EXERCISE INPUT —
========================================

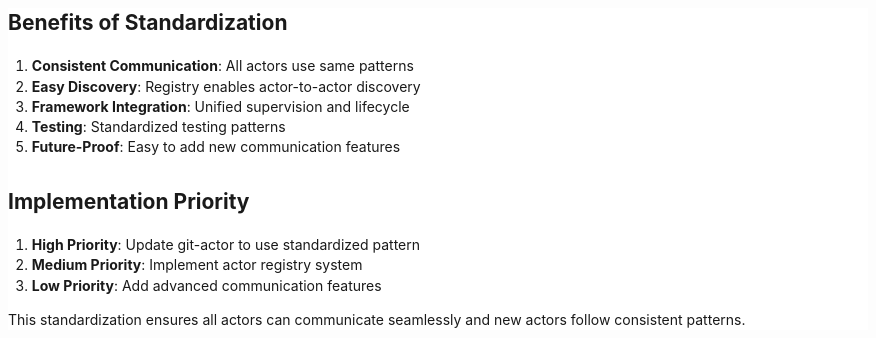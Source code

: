 ## Benefits of Standardization

1. **Consistent Communication**: All actors use same patterns
2. **Easy Discovery**: Registry enables actor-to-actor discovery
3. **Framework Integration**: Unified supervision and lifecycle
4. **Testing**: Standardized testing patterns
5. **Future-Proof**: Easy to add new communication features

## Implementation Priority

1. **High Priority**: Update git-actor to use standardized pattern
2. **Medium Priority**: Implement actor registry system
3. **Low Priority**: Add advanced communication features

This standardization ensures all actors can communicate seamlessly and new actors follow consistent patterns.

========================================

TASK TO CARRY OUT — Your output should consist only of the lines from the one containing "3. **Low Priority**: Add" to the end of the records above, each retyped exactly.

REPLY TO THE TASK —
3. **Low Priority**: Add advanced communication features

This standardization ensures all actors can communicate seamlessly and new actors follow consistent patterns.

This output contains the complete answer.